Ulya was born in the small village of Ptich, Belarus. She was a farmer since she learned how to walk. By the time she was eight Ulya already looked like somebody’s miniature grandmother, mixing horse manure into soil with her little fingers. Her Mama died giving birth to her little sister, Fyokla, and their father started drinking soon after. Ulya was twenty-four when Fyokla announced she would be moving to America. “I’m going to New York City,” she said, “To marry a rich man. Like Donald Trump.” Ulya thought it to be a nonsensical idea, impractical and idiotic. A month later, they were quietly packing their suitcases as their father slept in his regular Wednesday night stupor.

They moved into a tiny apartment on the Upper West Side. Ulya lives in that apartment to this day, though she is alone now. Fyokla is gone. Only her belongings remain - her moth-eaten clothes still take up half of the closet and pink slippers poke out from under the bed. Ulya works at a massage parlor by day, where she kneads the hairy, spotted backs of strangers. She is the only woman who takes male clients - she is stronger than the male masseuses and does not get asked for special favors. It has only ever happened twice, and both times Ulya stared silently at the offenders until they changed their minds. 
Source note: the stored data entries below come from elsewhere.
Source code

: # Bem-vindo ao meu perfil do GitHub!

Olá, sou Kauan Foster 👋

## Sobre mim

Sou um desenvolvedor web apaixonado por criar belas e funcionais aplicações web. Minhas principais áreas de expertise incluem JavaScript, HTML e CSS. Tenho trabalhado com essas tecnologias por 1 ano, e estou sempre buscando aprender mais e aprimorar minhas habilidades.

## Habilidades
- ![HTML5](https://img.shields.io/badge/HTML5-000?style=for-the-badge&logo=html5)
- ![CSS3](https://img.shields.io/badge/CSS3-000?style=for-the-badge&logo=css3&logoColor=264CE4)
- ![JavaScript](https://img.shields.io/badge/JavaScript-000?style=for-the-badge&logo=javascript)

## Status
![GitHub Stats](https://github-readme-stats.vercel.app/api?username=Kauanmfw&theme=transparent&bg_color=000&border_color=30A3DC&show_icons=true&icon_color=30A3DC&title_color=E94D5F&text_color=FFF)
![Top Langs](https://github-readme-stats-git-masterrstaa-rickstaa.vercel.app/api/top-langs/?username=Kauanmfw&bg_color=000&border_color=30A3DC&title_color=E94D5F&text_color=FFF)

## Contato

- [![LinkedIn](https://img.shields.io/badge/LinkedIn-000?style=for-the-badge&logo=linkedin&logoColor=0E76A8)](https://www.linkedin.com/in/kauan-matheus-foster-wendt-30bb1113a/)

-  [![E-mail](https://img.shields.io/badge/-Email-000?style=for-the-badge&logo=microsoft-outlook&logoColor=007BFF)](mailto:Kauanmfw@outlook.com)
Every day, before and after work, Ulya walks familiar paths to tend to all the little life she has sowed. There is always work to do - fertilizing, planting, watering. In Ulya’s head is a precise map of Manhattan complete with every one of her bushes, her seedlings. The work is hard but she gets to walk down her streets like they are her grocery isles, plucking ripe produce on her way. Sometimes Ulya finds her fruits and vegetables already harvested, the bushes left green and bald. Ulya likes to picture the opportunists eating her bell peppers like apples or sucking the sweet juice from her cherry tomatoes. She feels an inexplicable fondness towards them, her little thieves. The made-up strangers in her head always look a little bit like Fyokla, and they are always grateful and happy, even though they are New Yorkers.